- _Your task_: Repeat exactly the lines below that lie between the line with "<p>Setiap Streaming Node" and the line with "<p>Ketika segmen yang", counting both of those lines as part of the answer.

Data items:
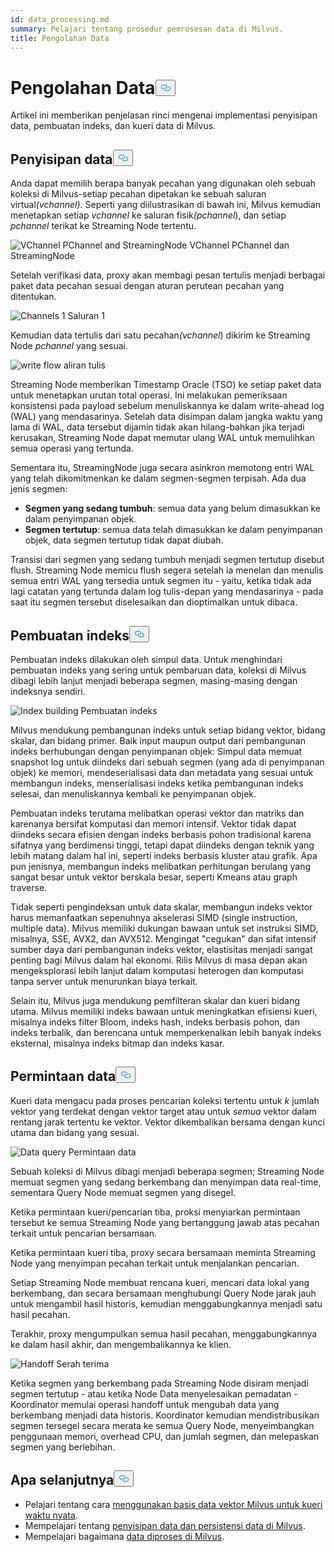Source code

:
 ```yaml
---
id: data_processing.md
summary: Pelajari tentang prosedur pemrosesan data di Milvus.
title: Pengolahan Data
---
```

<h1 id="Data-Processing" class="common-anchor-header">Pengolahan Data<button data-href="#Data-Processing" class="anchor-icon" translate="no">
      <svg translate="no"
        aria-hidden="true"
        focusable="false"
        height="20"
        version="1.1"
        viewBox="0 0 16 16"
        width="16"
      >
        <path
          fill="#0092E4"
          fill-rule="evenodd"
          d="M4 9h1v1H4c-1.5 0-3-1.69-3-3.5S2.55 3 4 3h4c1.45 0 3 1.69 3 3.5 0 1.41-.91 2.72-2 3.25V8.59c.58-.45 1-1.27 1-2.09C10 5.22 8.98 4 8 4H4c-.98 0-2 1.22-2 2.5S3 9 4 9zm9-3h-1v1h1c1 0 2 1.22 2 2.5S13.98 12 13 12H9c-.98 0-2-1.22-2-2.5 0-.83.42-1.64 1-2.09V6.25c-1.09.53-2 1.84-2 3.25C6 11.31 7.55 13 9 13h4c1.45 0 3-1.69 3-3.5S14.5 6 13 6z"
        ></path>
      </svg>
    </button></h1><p>Artikel ini memberikan penjelasan rinci mengenai implementasi penyisipan data, pembuatan indeks, dan kueri data di Milvus.</p>
<h2 id="Data-insertion" class="common-anchor-header">Penyisipan data<button data-href="#Data-insertion" class="anchor-icon" translate="no">
      <svg translate="no"
        aria-hidden="true"
        focusable="false"
        height="20"
        version="1.1"
        viewBox="0 0 16 16"
        width="16"
      >
        <path
          fill="#0092E4"
          fill-rule="evenodd"
          d="M4 9h1v1H4c-1.5 0-3-1.69-3-3.5S2.55 3 4 3h4c1.45 0 3 1.69 3 3.5 0 1.41-.91 2.72-2 3.25V8.59c.58-.45 1-1.27 1-2.09C10 5.22 8.98 4 8 4H4c-.98 0-2 1.22-2 2.5S3 9 4 9zm9-3h-1v1h1c1 0 2 1.22 2 2.5S13.98 12 13 12H9c-.98 0-2-1.22-2-2.5 0-.83.42-1.64 1-2.09V6.25c-1.09.53-2 1.84-2 3.25C6 11.31 7.55 13 9 13h4c1.45 0 3-1.69 3-3.5S14.5 6 13 6z"
        ></path>
      </svg>
    </button></h2><p>Anda dapat memilih berapa banyak pecahan yang digunakan oleh sebuah koleksi di Milvus-setiap pecahan dipetakan ke sebuah saluran virtual<em>(vchannel)</em>. Seperti yang diilustrasikan di bawah ini, Milvus kemudian menetapkan setiap <em>vchannel</em> ke saluran fisik<em>(pchannel</em>), dan setiap <em>pchannel</em> terikat ke Streaming Node tertentu.</p>
<p>
  
   <span class="img-wrapper"> <img translate="no" src="/docs/v2.6.x/assets/pvchannel_wal.png" alt="VChannel PChannel and StreamingNode" class="doc-image" id="vchannel-pchannel-and-streamingnode" />
   </span> <span class="img-wrapper"> <span>VChannel PChannel dan StreamingNode</span> </span></p>
<p>Setelah verifikasi data, proxy akan membagi pesan tertulis menjadi berbagai paket data pecahan sesuai dengan aturan perutean pecahan yang ditentukan.</p>
<p>
  
   <span class="img-wrapper"> <img translate="no" src="/docs/v2.6.x/assets/channels_1.png" alt="Channels 1" class="doc-image" id="channels-1" />
   </span> <span class="img-wrapper"> <span>Saluran 1</span> </span></p>
<p>Kemudian data tertulis dari satu pecahan<em>(vchannel</em>) dikirim ke Streaming Node <em>pchannel</em> yang sesuai.</p>
<p>
  
   <span class="img-wrapper"> <img translate="no" src="/docs/v2.6.x/assets/written_data_flow.png" alt="write flow" class="doc-image" id="write-flow" />
   </span> <span class="img-wrapper"> <span>aliran tulis</span> </span></p>
<p>Streaming Node memberikan Timestamp Oracle (TSO) ke setiap paket data untuk menetapkan urutan total operasi. Ini melakukan pemeriksaan konsistensi pada payload sebelum menuliskannya ke dalam write-ahead log (WAL) yang mendasarinya. Setelah data disimpan dalam jangka waktu yang lama di WAL, data tersebut dijamin tidak akan hilang-bahkan jika terjadi kerusakan, Streaming Node dapat memutar ulang WAL untuk memulihkan semua operasi yang tertunda.</p>
<p>Sementara itu, StreamingNode juga secara asinkron memotong entri WAL yang telah dikomitmenkan ke dalam segmen-segmen terpisah. Ada dua jenis segmen:</p>
<ul>
<li><strong>Segmen yang sedang tumbuh</strong>: semua data yang belum dimasukkan ke dalam penyimpanan objek.</li>
<li><strong>Segmen tertutup</strong>: semua data telah dimasukkan ke dalam penyimpanan objek, data segmen tertutup tidak dapat diubah.</li>
</ul>
<p>Transisi dari segmen yang sedang tumbuh menjadi segmen tertutup disebut flush. Streaming Node memicu flush segera setelah ia menelan dan menulis semua entri WAL yang tersedia untuk segmen itu - yaitu, ketika tidak ada lagi catatan yang tertunda dalam log tulis-depan yang mendasarinya - pada saat itu segmen tersebut diselesaikan dan dioptimalkan untuk dibaca.</p>
<h2 id="Index-building" class="common-anchor-header">Pembuatan indeks<button data-href="#Index-building" class="anchor-icon" translate="no">
      <svg translate="no"
        aria-hidden="true"
        focusable="false"
        height="20"
        version="1.1"
        viewBox="0 0 16 16"
        width="16"
      >
        <path
          fill="#0092E4"
          fill-rule="evenodd"
          d="M4 9h1v1H4c-1.5 0-3-1.69-3-3.5S2.55 3 4 3h4c1.45 0 3 1.69 3 3.5 0 1.41-.91 2.72-2 3.25V8.59c.58-.45 1-1.27 1-2.09C10 5.22 8.98 4 8 4H4c-.98 0-2 1.22-2 2.5S3 9 4 9zm9-3h-1v1h1c1 0 2 1.22 2 2.5S13.98 12 13 12H9c-.98 0-2-1.22-2-2.5 0-.83.42-1.64 1-2.09V6.25c-1.09.53-2 1.84-2 3.25C6 11.31 7.55 13 9 13h4c1.45 0 3-1.69 3-3.5S14.5 6 13 6z"
        ></path>
      </svg>
    </button></h2><p>Pembuatan indeks dilakukan oleh simpul data. Untuk menghindari pembuatan indeks yang sering untuk pembaruan data, koleksi di Milvus dibagi lebih lanjut menjadi beberapa segmen, masing-masing dengan indeksnya sendiri.</p>
<p>
  
   <span class="img-wrapper"> <img translate="no" src="/docs/v2.6.x/assets/index_building.png" alt="Index building" class="doc-image" id="index-building" />
   </span> <span class="img-wrapper"> <span>Pembuatan indeks</span> </span></p>
<p>Milvus mendukung pembangunan indeks untuk setiap bidang vektor, bidang skalar, dan bidang primer. Baik input maupun output dari pembangunan indeks berhubungan dengan penyimpanan objek: Simpul data memuat snapshot log untuk diindeks dari sebuah segmen (yang ada di penyimpanan objek) ke memori, mendeserialisasi data dan metadata yang sesuai untuk membangun indeks, menserialisasi indeks ketika pembangunan indeks selesai, dan menuliskannya kembali ke penyimpanan objek.</p>
<p>Pembuatan indeks terutama melibatkan operasi vektor dan matriks dan karenanya bersifat komputasi dan memori intensif. Vektor tidak dapat diindeks secara efisien dengan indeks berbasis pohon tradisional karena sifatnya yang berdimensi tinggi, tetapi dapat diindeks dengan teknik yang lebih matang dalam hal ini, seperti indeks berbasis kluster atau grafik. Apa pun jenisnya, membangun indeks melibatkan perhitungan berulang yang sangat besar untuk vektor berskala besar, seperti Kmeans atau graph traverse.</p>
<p>Tidak seperti pengindeksan untuk data skalar, membangun indeks vektor harus memanfaatkan sepenuhnya akselerasi SIMD (single instruction, multiple data). Milvus memiliki dukungan bawaan untuk set instruksi SIMD, misalnya, SSE, AVX2, dan AVX512. Mengingat "cegukan" dan sifat intensif sumber daya dari pembangunan indeks vektor, elastisitas menjadi sangat penting bagi Milvus dalam hal ekonomi. Rilis Milvus di masa depan akan mengeksplorasi lebih lanjut dalam komputasi heterogen dan komputasi tanpa server untuk menurunkan biaya terkait.</p>
<p>Selain itu, Milvus juga mendukung pemfilteran skalar dan kueri bidang utama. Milvus memiliki indeks bawaan untuk meningkatkan efisiensi kueri, misalnya indeks filter Bloom, indeks hash, indeks berbasis pohon, dan indeks terbalik, dan berencana untuk memperkenalkan lebih banyak indeks eksternal, misalnya indeks bitmap dan indeks kasar.</p>
<h2 id="Data-query" class="common-anchor-header">Permintaan data<button data-href="#Data-query" class="anchor-icon" translate="no">
      <svg translate="no"
        aria-hidden="true"
        focusable="false"
        height="20"
        version="1.1"
        viewBox="0 0 16 16"
        width="16"
      >
        <path
          fill="#0092E4"
          fill-rule="evenodd"
          d="M4 9h1v1H4c-1.5 0-3-1.69-3-3.5S2.55 3 4 3h4c1.45 0 3 1.69 3 3.5 0 1.41-.91 2.72-2 3.25V8.59c.58-.45 1-1.27 1-2.09C10 5.22 8.98 4 8 4H4c-.98 0-2 1.22-2 2.5S3 9 4 9zm9-3h-1v1h1c1 0 2 1.22 2 2.5S13.98 12 13 12H9c-.98 0-2-1.22-2-2.5 0-.83.42-1.64 1-2.09V6.25c-1.09.53-2 1.84-2 3.25C6 11.31 7.55 13 9 13h4c1.45 0 3-1.69 3-3.5S14.5 6 13 6z"
        ></path>
      </svg>
    </button></h2><p>Kueri data mengacu pada proses pencarian koleksi tertentu untuk <em>k</em> jumlah vektor yang terdekat dengan vektor target atau untuk <em>semua</em> vektor dalam rentang jarak tertentu ke vektor. Vektor dikembalikan bersama dengan kunci utama dan bidang yang sesuai.</p>
<p>
  
   <span class="img-wrapper"> <img translate="no" src="/docs/v2.6.x/assets/data_query.jpg" alt="Data query" class="doc-image" id="data-query" />
   </span> <span class="img-wrapper"> <span>Permintaan data</span> </span></p>
<p>Sebuah koleksi di Milvus dibagi menjadi beberapa segmen; Streaming Node memuat segmen yang sedang berkembang dan menyimpan data real-time, sementara Query Node memuat segmen yang disegel.</p>
<p>Ketika permintaan kueri/pencarian tiba, proksi menyiarkan permintaan tersebut ke semua Streaming Node yang bertanggung jawab atas pecahan terkait untuk pencarian bersamaan.</p>
<p>Ketika permintaan kueri tiba, proxy secara bersamaan meminta Streaming Node yang menyimpan pecahan terkait untuk menjalankan pencarian.</p>
<p>Setiap Streaming Node membuat rencana kueri, mencari data lokal yang berkembang, dan secara bersamaan menghubungi Query Node jarak jauh untuk mengambil hasil historis, kemudian menggabungkannya menjadi satu hasil pecahan.</p>
<p>Terakhir, proxy mengumpulkan semua hasil pecahan, menggabungkannya ke dalam hasil akhir, dan mengembalikannya ke klien.</p>
<p>
  
   <span class="img-wrapper"> <img translate="no" src="/docs/v2.6.x/assets/handoff.png" alt="Handoff" class="doc-image" id="handoff" />
    Serah terima </span></p>
<p>Ketika segmen yang berkembang pada Streaming Node disiram menjadi segmen tertutup - atau ketika Node Data menyelesaikan pemadatan - Koordinator memulai operasi handoff untuk mengubah data yang berkembang menjadi data historis. Koordinator kemudian mendistribusikan segmen tersegel secara merata ke semua Query Node, menyeimbangkan penggunaan memori, overhead CPU, dan jumlah segmen, dan melepaskan segmen yang berlebihan.</p>
<h2 id="Whats-next" class="common-anchor-header">Apa selanjutnya<button data-href="#Whats-next" class="anchor-icon" translate="no">
      <svg translate="no"
        aria-hidden="true"
        focusable="false"
        height="20"
        version="1.1"
        viewBox="0 0 16 16"
        width="16"
      >
        <path
          fill="#0092E4"
          fill-rule="evenodd"
          d="M4 9h1v1H4c-1.5 0-3-1.69-3-3.5S2.55 3 4 3h4c1.45 0 3 1.69 3 3.5 0 1.41-.91 2.72-2 3.25V8.59c.58-.45 1-1.27 1-2.09C10 5.22 8.98 4 8 4H4c-.98 0-2 1.22-2 2.5S3 9 4 9zm9-3h-1v1h1c1 0 2 1.22 2 2.5S13.98 12 13 12H9c-.98 0-2-1.22-2-2.5 0-.83.42-1.64 1-2.09V6.25c-1.09.53-2 1.84-2 3.25C6 11.31 7.55 13 9 13h4c1.45 0 3-1.69 3-3.5S14.5 6 13 6z"
        ></path>
      </svg>
    </button></h2><ul>
<li>Pelajari tentang cara <a href="https://milvus.io/blog/deep-dive-5-real-time-query.md">menggunakan basis data vektor Milvus untuk kueri waktu nyata</a>.</li>
<li>Mempelajari tentang <a href="https://milvus.io/blog/deep-dive-4-data-insertion-and-data-persistence.md">penyisipan data dan persistensi data di Milvus</a>.</li>
<li>Mempelajari bagaimana <a href="https://milvus.io/blog/deep-dive-3-data-processing.md">data diproses di Milvus</a>.</li>
</ul>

- _Exercise solution_:
<p>Setiap Streaming Node membuat rencana kueri, mencari data lokal yang berkembang, dan secara bersamaan menghubungi Query Node jarak jauh untuk mengambil hasil historis, kemudian menggabungkannya menjadi satu hasil pecahan.</p>
<p>Terakhir, proxy mengumpulkan semua hasil pecahan, menggabungkannya ke dalam hasil akhir, dan mengembalikannya ke klien.</p>
<p>
  
   <span class="img-wrapper"> <img translate="no" src="/docs/v2.6.x/assets/handoff.png" alt="Handoff" class="doc-image" id="handoff" />
    Serah terima </span></p>
<p>Ketika segmen yang berkembang pada Streaming Node disiram menjadi segmen tertutup - atau ketika Node Data menyelesaikan pemadatan - Koordinator memulai operasi handoff untuk mengubah data yang berkembang menjadi data historis. Koordinator kemudian mendistribusikan segmen tersegel secara merata ke semua Query Node, menyeimbangkan penggunaan memori, overhead CPU, dan jumlah segmen, dan melepaskan segmen yang berlebihan.</p>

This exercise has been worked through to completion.